Thursday, September 25, 2008

Book Update

Last night I passed the 19,000 word count on my novel, which means I’m 6,000 words behind my goal for this point, and I’d have to write more than 2,000 words a day to reach 30,000 before Wednesday. In Nanowrimo days, that wouldn’t worry me, but my credo on this book has been “don’t write crap” so the writing is taking a lot longer. In past Novembers I perfected the art of tv watcher writing – cramming 250-500 word jolts into commercial breaks while I watched my favorite shows. Obviously, I didn’t put a lot of concentration into that writing, but it meant I could easily pound out 1,000 words in a half hour, including bathroom breaks. Provided I knew what I wanted to say, this was pretty effective. But, with this book, where I’m figuring out the story as I go, the tv would be too distracting. This month it’s taking me at least an hour to get a 1,000 word chunk written.
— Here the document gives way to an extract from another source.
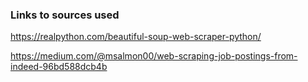 ### Links to sources used

https://realpython.com/beautiful-soup-web-scraper-python/

https://medium.com/@msalmon00/web-scraping-job-postings-from-indeed-96bd588dcb4b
I’m also starting to run out of clear story ideas, which is making it tough to keep going.
E. L. Doctorow famously compared writing to driving a car at night where “you can never see further than your headlights, but you can make the whole trip that way.” Well, last weekend I had a minor crisis when my headlights burned out. Saturday through Monday, the most I did was pad prior chapters and work on segues. There’s definitely work to be done in those sections, but I had hoped to have the major scaffolding for the book completed by the time I start my class in October, so plot and tone are where I want the majority of the first 30,000 words to go.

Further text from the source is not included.